◆ Task prompt
Without any pictures, print exactly the lines that run from the start of the data through the line containing "2.2.10 & ut non solum".

[Source data]
((

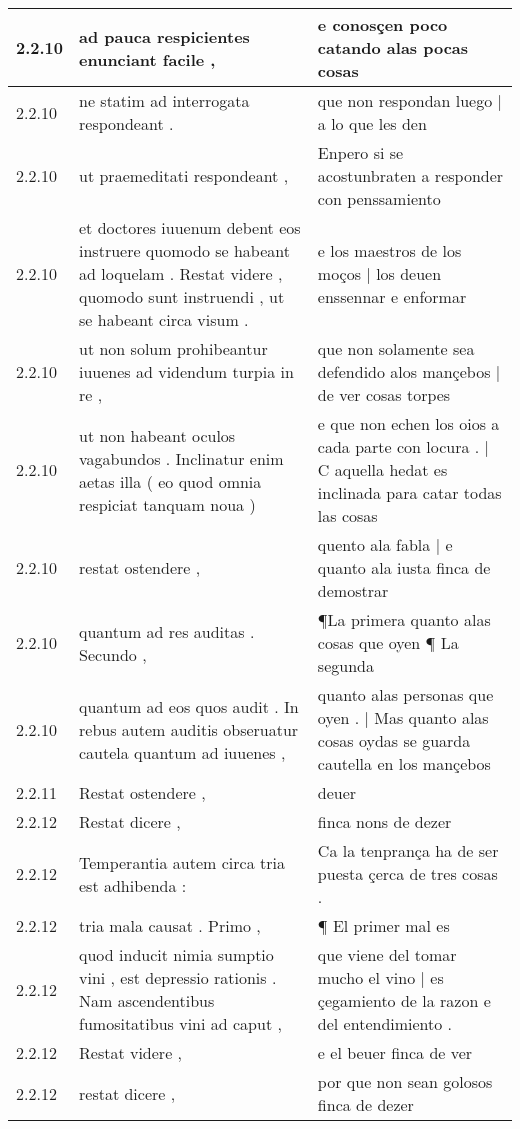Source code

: \begin{tabular}{|p{1cm}|p{6.5cm}|p{6.5cm}|}
2.2.10 & ad pauca respicientes enunciant facile , & e conosçen poco catando alas pocas cosas \\\hline
2.2.10 & ne statim ad interrogata respondeant . & que non respondan luego | a lo que les den \\\hline
2.2.10 & ut praemeditati respondeant , & Enpero si se acostunbraten a responder con penssamiento \\\hline
2.2.10 & et doctores iuuenum debent eos instruere quomodo se habeant ad loquelam . Restat videre , quomodo sunt instruendi , ut se habeant circa visum . & e los maestros de los moços | los deuen enssennar e enformar \\\hline
2.2.10 & ut non solum prohibeantur iuuenes ad videndum turpia in re , & que non solamente sea defendido alos mançebos | de ver cosas torpes \\\hline
2.2.10 & ut non habeant oculos vagabundos . Inclinatur enim aetas illa ( eo quod omnia respiciat tanquam noua ) & e que non echen los oios a cada parte con locura . | C aquella hedat es inclinada para catar todas las cosas \\\hline
2.2.10 & restat ostendere , & quento ala fabla | e quanto ala iusta finca de demostrar \\\hline
2.2.10 & quantum ad res auditas . Secundo , & ¶La primera quanto alas cosas que oyen ¶ La segunda \\\hline
2.2.10 & quantum ad eos quos audit . In rebus autem auditis obseruatur cautela quantum ad iuuenes , & quanto alas personas que oyen . | Mas quanto alas cosas oydas se guarda cautella en los mançebos \\\hline
2.2.11 & Restat ostendere , & deuer \\\hline
2.2.12 & Restat dicere , & finca nons de dezer \\\hline
2.2.12 & Temperantia autem circa tria est adhibenda : & Ca la tenprança ha de ser puesta çerca de tres cosas . \\\hline
2.2.12 & tria mala causat . Primo , & ¶ El primer mal es \\\hline
2.2.12 & quod inducit nimia sumptio vini , est depressio rationis . Nam ascendentibus fumositatibus vini ad caput , & que viene del tomar mucho el vino | es çegamiento de la razon e del entendimiento . \\\hline
2.2.12 & Restat videre , & e el beuer finca de ver \\\hline
2.2.12 & restat dicere , & por que non sean golosos finca de dezer \\\hline

\end{tabular}
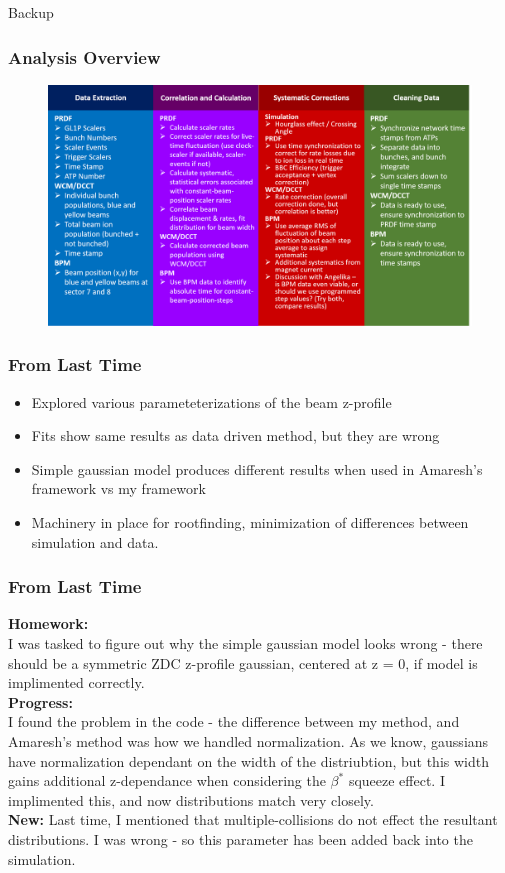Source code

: \begin{frame}
  \begin{center}
    \Huge Backup
  \end{center}
\end{frame}

\begin{frame}
  \frametitle{Analysis Overview}
  \begin{figure}
    \includegraphics[width=\linewidth]{"./figures/analysis_map_wide"}
  \end{figure}
\end{frame}

\begin{frame}
\frametitle{From Last Time}
\begin{itemize}
	\item Explored various parameteterizations of the beam z-profile
	\item Fits show same results as data driven method, but they are wrong
	\item Simple gaussian model produces different results when used in Amaresh's
		framework vs my framework
	\item Machinery in place for rootfinding, minimization of differences between
		simulation and data.
\end{itemize}
\end{frame}
\begin{frame}
\frametitle{From Last Time}

\textbf{Homework:} \\
I was tasked to figure out why the simple gaussian model looks wrong - there
should be a symmetric ZDC z-profile gaussian, centered at z = 0, if model is
implimented correctly.\\
\textbf{Progress:} \\
I found the problem in the code - the difference between my method, and
Amaresh's method was how we handled normalization. As we know, gaussians have
normalization dependant on the width of the distriubtion, but this width gains
additional z-dependance when considering the $\beta^*$ squeeze effect. I
implimented this, and now distributions match very closely.\\
\textbf{New:}
Last time, I mentioned that multiple-collisions do not effect the resultant
distributions. I was wrong - so this parameter has been added back into the
simulation.
\end{frame}

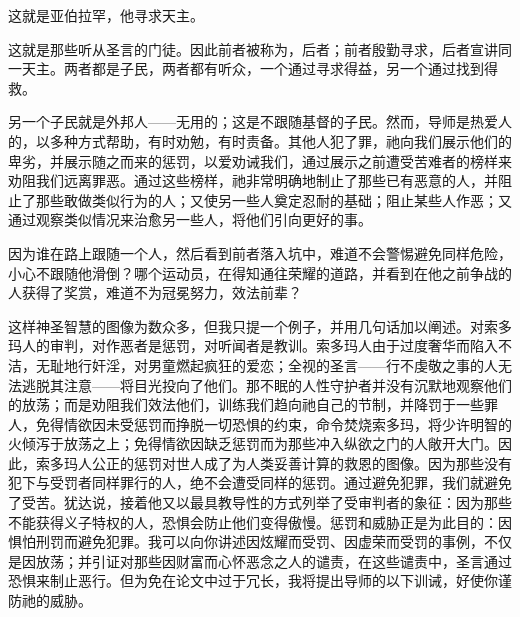 这就是亚伯拉罕，他寻求天主。\par

\par

这就是那些听从圣言的门徒。因此前者被称为，后者；前者殷勤寻求，后者宣讲同一天主。两者都是子民，两者都有听众，一个通过寻求得益，另一个通过找到得救。\par

\par

另一个子民就是外邦人——无用的；这是不跟随基督的子民。然而，导师是热爱人的，以多种方式帮助，有时劝勉，有时责备。其他人犯了罪，祂向我们展示他们的卑劣，并展示随之而来的惩罚，以爱劝诫我们，通过展示之前遭受苦难者的榜样来劝阻我们远离罪恶。通过这些榜样，祂非常明确地制止了那些已有恶意的人，并阻止了那些敢做类似行为的人；又使另一些人奠定忍耐的基础；阻止某些人作恶；又通过观察类似情况来治愈另一些人，将他们引向更好的事。\par

因为谁在路上跟随一个人，然后看到前者落入坑中，难道不会警惕避免同样危险，小心不跟随他滑倒？哪个运动员，在得知通往荣耀的道路，并看到在他之前争战的人获得了奖赏，难道不为冠冕努力，效法前辈？\par

这样神圣智慧的图像为数众多，但我只提一个例子，并用几句话加以阐述。对索多玛人的审判，对作恶者是惩罚，对听闻者是教训。索多玛人由于过度奢华而陷入不洁，无耻地行奸淫，对男童燃起疯狂的爱恋；全视的圣言——行不虔敬之事的人无法逃脱其注意——将目光投向了他们。那不眠的人性守护者并没有沉默地观察他们的放荡；而是劝阻我们效法他们，训练我们趋向祂自己的节制，并降罚于一些罪人，免得情欲因未受惩罚而挣脱一切恐惧的约束，命令焚烧索多玛，将少许明智的火倾泻于放荡之上；免得情欲因缺乏惩罚而为那些冲入纵欲之门的人敞开大门。因此，索多玛人公正的惩罚对世人成了为人类妥善计算的救恩的图像。因为那些没有犯下与受罚者同样罪行的人，绝不会遭受同样的惩罚。通过避免犯罪，我们就避免了受苦。犹达说，接着他又以最具教导性的方式列举了受审判者的象征：因为那些不能获得义子特权的人，恐惧会防止他们变得傲慢。惩罚和威胁正是为此目的：因惧怕刑罚而避免犯罪。我可以向你讲述因炫耀而受罚、因虚荣而受罚的事例，不仅是因放荡；并引证对那些因财富而心怀恶念之人的谴责，在这些谴责中，圣言通过恐惧来制止恶行。但为免在论文中过于冗长，我将提出导师的以下训诫，好使你谨防祂的威胁。\par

))

◆ Problem solution
Source code

: \begin{tabular}{|p{1cm}|p{6.5cm}|p{6.5cm}|}
2.2.10 & ad pauca respicientes enunciant facile , & e conosçen poco catando alas pocas cosas \\\hline
2.2.10 & ne statim ad interrogata respondeant . & que non respondan luego | a lo que les den \\\hline
2.2.10 & ut praemeditati respondeant , & Enpero si se acostunbraten a responder con penssamiento \\\hline
2.2.10 & et doctores iuuenum debent eos instruere quomodo se habeant ad loquelam . Restat videre , quomodo sunt instruendi , ut se habeant circa visum . & e los maestros de los moços | los deuen enssennar e enformar \\\hline
2.2.10 & ut non solum prohibeantur iuuenes ad videndum turpia in re , & que non solamente sea defendido alos mançebos | de ver cosas torpes \\\hline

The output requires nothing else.